WHAT THE TASK ASKS —
Each line in the records below, from the one that contains "## ⚙️ Comunicarea cu Motoarele" to the one that contains "#### 4. **Tipurile de Mișcare**", should be reproduced exactly, the first and last included.

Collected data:
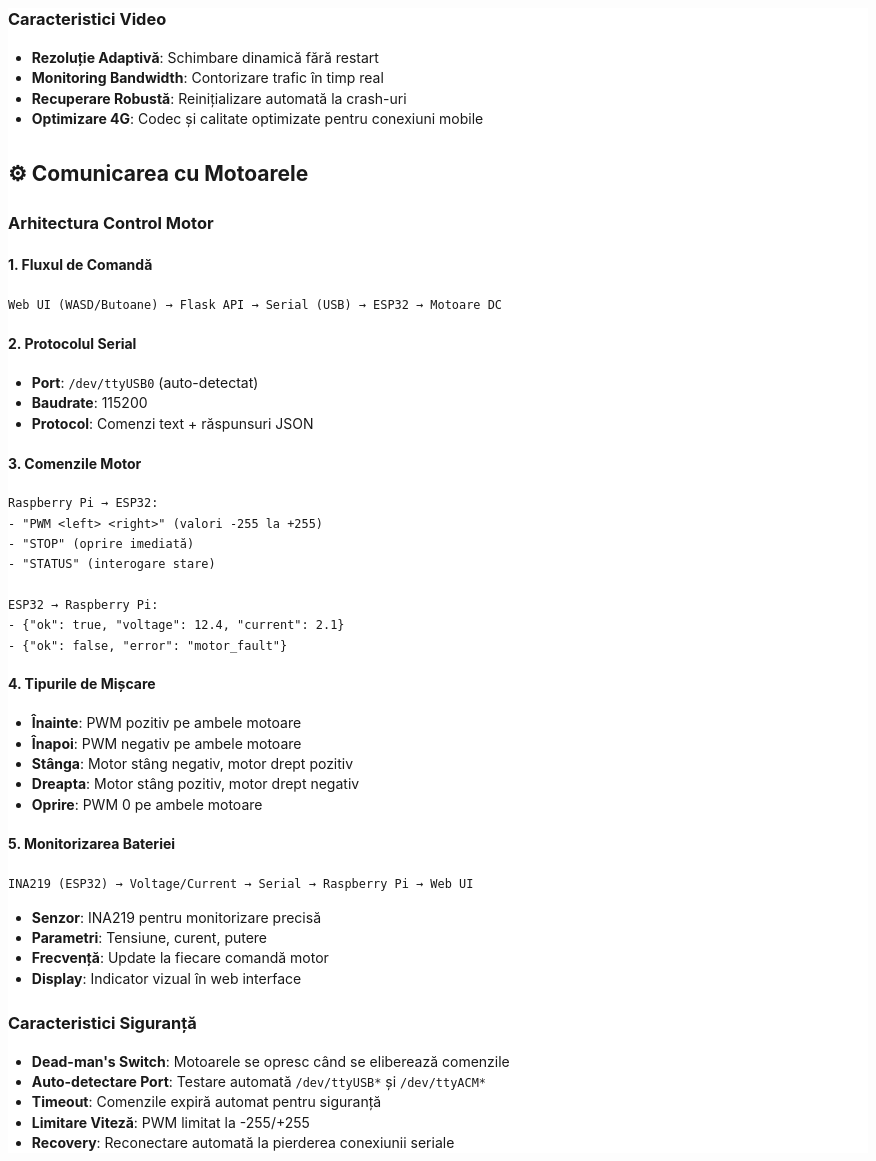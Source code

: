 ### Caracteristici Video

- **Rezoluție Adaptivă**: Schimbare dinamică fără restart
- **Monitoring Bandwidth**: Contorizare trafic în timp real
- **Recuperare Robustă**: Reinițializare automată la crash-uri
- **Optimizare 4G**: Codec și calitate optimizate pentru conexiuni mobile

## ⚙️ Comunicarea cu Motoarele

### Arhitectura Control Motor

#### 1. **Fluxul de Comandă**
```
Web UI (WASD/Butoane) → Flask API → Serial (USB) → ESP32 → Motoare DC
```

#### 2. **Protocolul Serial**
- **Port**: `/dev/ttyUSB0` (auto-detectat)
- **Baudrate**: 115200
- **Protocol**: Comenzi text + răspunsuri JSON

#### 3. **Comenzile Motor**
```
Raspberry Pi → ESP32:
- "PWM <left> <right>" (valori -255 la +255)
- "STOP" (oprire imediată)
- "STATUS" (interogare stare)

ESP32 → Raspberry Pi:
- {"ok": true, "voltage": 12.4, "current": 2.1}
- {"ok": false, "error": "motor_fault"}
```

#### 4. **Tipurile de Mișcare**
- **Înainte**: PWM pozitiv pe ambele motoare
- **Înapoi**: PWM negativ pe ambele motoare  
- **Stânga**: Motor stâng negativ, motor drept pozitiv
- **Dreapta**: Motor stâng pozitiv, motor drept negativ
- **Oprire**: PWM 0 pe ambele motoare

#### 5. **Monitorizarea Bateriei**
```
INA219 (ESP32) → Voltage/Current → Serial → Raspberry Pi → Web UI
```
- **Senzor**: INA219 pentru monitorizare precisă
- **Parametri**: Tensiune, curent, putere
- **Frecvență**: Update la fiecare comandă motor
- **Display**: Indicator vizual în web interface

### Caracteristici Siguranță

- **Dead-man's Switch**: Motoarele se opresc când se eliberează comenzile
- **Auto-detectare Port**: Testare automată `/dev/ttyUSB*` și `/dev/ttyACM*`
- **Timeout**: Comenzile expiră automat pentru siguranță
- **Limitare Viteză**: PWM limitat la -255/+255
- **Recovery**: Reconectare automată la pierderea conexiunii seriale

EXERCISE SOLUTION —
## ⚙️ Comunicarea cu Motoarele

### Arhitectura Control Motor

#### 1. **Fluxul de Comandă**
```
Web UI (WASD/Butoane) → Flask API → Serial (USB) → ESP32 → Motoare DC
```

#### 2. **Protocolul Serial**
- **Port**: `/dev/ttyUSB0` (auto-detectat)
- **Baudrate**: 115200
- **Protocol**: Comenzi text + răspunsuri JSON

#### 3. **Comenzile Motor**
```
Raspberry Pi → ESP32:
- "PWM <left> <right>" (valori -255 la +255)
- "STOP" (oprire imediată)
- "STATUS" (interogare stare)

ESP32 → Raspberry Pi:
- {"ok": true, "voltage": 12.4, "current": 2.1}
- {"ok": false, "error": "motor_fault"}
```

#### 4. **Tipurile de Mișcare**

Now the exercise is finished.